Old Wolf said:
My original post was not concerned with error-checking. But if you
are to check for EOF then I think it is still much simpler in the
fscanf situation! The code with error-checking would have to be
something like:
int ch;
/* ... */
ch = fgetc(fp);
if ( ch == EOF )
break; /* or whatever */
two_bytes[count++] = ch;
if ( fscanf(fp, "%c", &two_bytes[count++]) )
break;
Furthermore, the first snippet still has the problem of out-of-range
assignment, which I don't see an easy way around.
Where do you see the possibility of an out of range assignment in
the first snippet? Unless two_bytes is defined as {signed} char --
but my commentary specifically said to define it as unsigned.
fgetc() will output EOF or an "unsigned char converted to int", so
unless your unsigned char has the same range as 0 to INT_MAX
you are going to be able to fit the converted value.
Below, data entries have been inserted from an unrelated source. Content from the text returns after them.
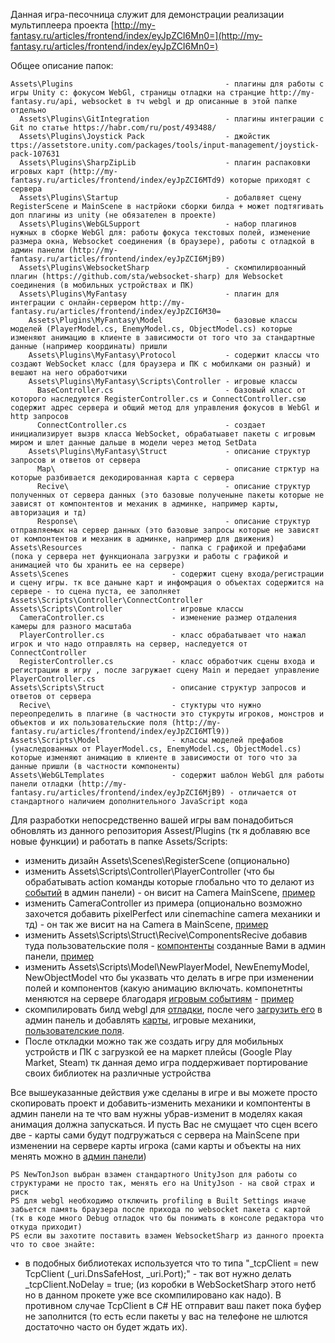 Данная игра-песочница служит для демонстрации реализации мультиплеера проекта [http://my-fantasy.ru/articles/frontend/index/eyJpZCI6Mn0=](http://my-fantasy.ru/articles/frontend/index/eyJpZCI6Mn0=)

Общее описание папок:

	Assets\Plugins									- плагины для работы с игры Unity с: фокусом WebGl, страницы отладки на странцие http://my-fantasy.ru/api, websocket в тч webgl и др описанные в этой папке отдельно
	  Assets\Plugins\GitIntegration					- плагины интеграции с Git по статье https://habr.com/ru/post/493488/
	  Assets\Plugins\Joystick Pack					- джойстик ttps://assetstore.unity.com/packages/tools/input-management/joystick-pack-107631
	  Assets\Plugins\SharpZipLib		    		- плагин распаковки игровых карт (http://my-fantasy.ru/articles/frontend/index/eyJpZCI6MTd9) которые приходят с сервера
	  Assets\Plugins\Startup		    			- добалвяет сцену RegisterScene и MainScene в настрйоки сборки билда + может подтягивать доп плагины из unity (не обязателен в проекте)
	  Assets\Plugins\WebGLSupport		    		- набор плагинов нужных в сборке WebGl для: работы фокуса текстовых полей, изменение размера окна, Websocket соединения (в браузере), работы с отладкой в админ панели (http://my-fantasy.ru/articles/frontend/index/eyJpZCI6MjB9)
	  Assets\Plugins\WebsocketSharp					- скомпилирвоанный плагин (https://github.com/sta/websocket-sharp) для Websocket соединения (в мобильных устройствах и ПК)
	  Assets\Plugins\MyFantasy		   				- плагин для интеграции с онлайн-сервером http://my-fantasy.ru/articles/frontend/index/eyJpZCI6M30=
		Assets\Plugins\MyFantasy\Model  			- базовые классы моделей (PlayerModel.cs, EnemyModel.cs, ObjectModel.cs) которые изменяют анимацию в клиенте в зависимости от того что за стандартные данные (например координаты) пришли
		Assets\Plugins\MyFantasy\Protocol  			- содержит классы что создают WebSocket класс (для браузера и ПК с мобилками он разный) и вешают на него обработчики
		Assets\Plugins\MyFantasy\Scripts\Controller - игровые классы 
		  BaseController.cs		 					- базовый класс от которого наследуются RegisterController.cs и ConnectController.csю содержит адрес сервера и общий метод для управления фокусов в WebGl и http запросов
		  ConnectController.cs						- создает инициализирует вызрв класса WebSocket, обрабатыавет пакеты с игровым миром и шлет данные дальше в модели через метод SetData
		Assets\Plugins\MyFantasy\Struct  			- описание структур запросов и ответов от сервера
		  Map\										- описание стрктур на которые разбивается декодированная карта с сервера
		  Recive\  									- описание структур полученных от сервера данных (это базовые полученыне пакеты которые не зависят от компонтентов и механик в админке, например карты, авторизация и тд)
		  Response\  								- описание структур отправляемых на сервер данных (это базовые запросы которые не зависят от компонтентов и механик в админке, например для движения) 
	Assets\Resources					- папка с графикой и префабами (пока у сервера нет функционала загрузки и работы с графикой и анимацией что бы хранить ее на сервере)
	Assets\Scenes						- содержит сцену входа/регистрации и сцену игры. тк все даныне карт и инфомрация о объектах содержится на сервере - то сцена пуста, ее заполняет Assets\Scripts\Controller\ConnectController
	Assets\Scripts\Controller           - игровые классы 
	  CameraController.cs		 		- изменение размер отдаления камеры для разного масштаба
	  PlayerController.cs   			- класc обрабатывает что нажал игрок и что надо отправлять на сервер, наследуется от ConnectController
	  RegisterController.cs				- класс обработчик сцены входа и регистрации в игру , после загружает сцену Main и передает управление PlayerController.cs 
	Assets\Scripts\Struct  				- описание структур запросов и ответов от сервера
	  Recive\  							- стуктуры что нужно переопределить в плагине (в частности это стукруты игроков, монстров и объектов и их пользовательские поля (http://my-fantasy.ru/articles/frontend/index/eyJpZCI6MTl9))
	Assets\Scripts\Model  				- классы моделей префабов (унаследованных от PlayerModel.cs, EnemyModel.cs, ObjectModel.cs) которые изменяют анимацию в клиенте в зависимости от того что за данные пришли (в частности компоненты)
	Assets\WebGLTemplates  				- содержит шаблон WebGl для работы панели отладки (http://my-fantasy.ru/articles/frontend/index/eyJpZCI6MjB9) - отличается от стандартного наличием дополнительного JavaScript кода 


Для разработки непосредственно вашей игры вам понадобиться обновлять из данного репозитория Assest/Plugins (тк я доблавяю все новые функции) и работать в папке Assets/Scripts:

+ изменить дизайн Assets\Scenes\RegisterScene (опционально)
+ изменить Assets\Scripts\Controller\PlayerController (что бы обрабатывать action команды которые глобально что то делают из [событий](http://my-fantasy.ru/articles/frontend/index/eyJpZCI6MTh9) в админ панели) - он висит на Camera MainScene, [пример](https://bitbucket.org/_catalogs/unity/src/master/Assets/Scripts/Controller/PlayerController.cs) 
+ изменить CameraController из примера  (опционально возможно захочется добавить pixelPerfect или cinemachine camera механики и тд) - он так же висит на на Camera в MainScene, [пример](https://bitbucket.org/_catalogs/unity/src/master/Assets/Scripts/Controller/CameraController.cs)
+ изменить Assets\Scripts\Struct\Recive\ComponentsRecive добавив туда пользовательские поля - [компонтенты](http://my-fantasy.ru/articles/frontend/index/eyJpZCI6MTl9) созданные Вами в админ панели, [пример](https://bitbucket.org/_catalogs/unity/src/master/Assets/Scripts/Struct/Recive/) 
+ изменить Assets\Scripts\Model\NewPlayerModel, NewEnemyModel, NewObjectModel что бы указвать что делать в игре при изменении полей и компонентов (какую анимацию включать. компонетнты меняются на сервере благодаря [игровым событиям](http://my-fantasy.ru/articles/frontend/index/eyJpZCI6MTh9) - [пример](https://bitbucket.org/_catalogs/unity/src/master/Assets/Scripts/Model/)	
+ скомпилировать билд webgl для [отладки](http://my-fantasy.ru/articles/frontend/index/eyJpZCI6MjB9), после чего [загрузить его](http://my-fantasy.ru/articles/frontend/index/eyJpZCI6MjF9) в админ панель и добавлять [карты](http://my-fantasy.ru/articles/frontend/index/eyJpZCI6MTd9), игровые механики, [пользователские поля](http://my-fantasy.ru/articles/frontend/index/eyJpZCI6MTl9). 
+ После откладки можно так же создать игру для мобильных устройств и ПК с загрузкой ее на маркет плейсы (Google Play Market, Steam) тк данная демо игра поддерживает портирование своих библиотек на различные устройства
	
Все вышеуказанные действия уже сделаны в игре и вы можете просто скопировать проект и добавить-изменить механики и компонтенты в админ панели на те что вам нужны убрав-изменит в моделях какая анимация должна запускаться. И пусть Вас не смущает что сцен всего две - карты сами будут подгружаться с сервера на MainScene при изменении на сервере карты игрока (сами карты и объекты на них менять можно в [админ панели](http://my-fantasy.ru/articles/frontend/index/eyJpZCI6MTd9))	


	PS NewTonJson выбран взамен стандартного UnityJson для работы со структурами не просто так, менять его на UnityJson - на свой страх и риск 
	PS для webgl необходимо отключить profiling в Built Settings иначе забьется память браузера после прихода по websocket пакета с картой (тк в коде много Debug отладок что бы понимать в консоле редактора что откуда приходит)
	PS если вы захотите поставить взамен WebsocketSharp из данного проекта что то свое знайте:

+ в подобных библиотеках используется что то типа "_tcpClient = new TcpClient (_uri.DnsSafeHost, _uri.Port);" - так вот нужно делать _tcpClient.NoDelay = true; (из коробки в WebSocketSharp этого нетб но в данном прокете уже все скомпилировано как надо). В противном случае TcpClient в C# НЕ отправит ваш пакет пока буфер не заполнится (то есть если пакеты у вас на телефоне не шлются достаточно часто он будет ждать их).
But since unsigned
char may not have padding bits and int must have the signed range
available to it, int would have to be have a type larger than
0 to UCHAR_MAX, and we'd be getting into pathological cases
where sizeof(int) > 1 but all the int bits (except the sign bit)
beyond those needed to hold UCHAR_MAX would have to be padding.
Maybe possible, but we're talking DS9K environments now.
if ( fscanf(fp, "%c", &two_bytes[count++]) )
break;
If fscanf() successfully reads a char in that snippet, then
it is going to return the number of input items successfully
matched, namely 1, so the if condition would be true.
If fscanf() encounters EOF then it is going to return EOF
which is guaranteed negative (and hence non-zero), and the
logical value of any negative number is true, so the if
condition would be true.
If the format item were nearly anything other than %c then
if characters were present but failed to match the format
spec then 0 items would be matched and the return value would
be 0 and the if condition there would be false. But %c cannot
fail to match a character if one is present, so that's not
going to happen.
Hence it would appear that you got the termination condition
on the fscanf() case wrong, which argues against your earlier
claim that it is easier to get the termination condition
right for fscanf() than for fgetc().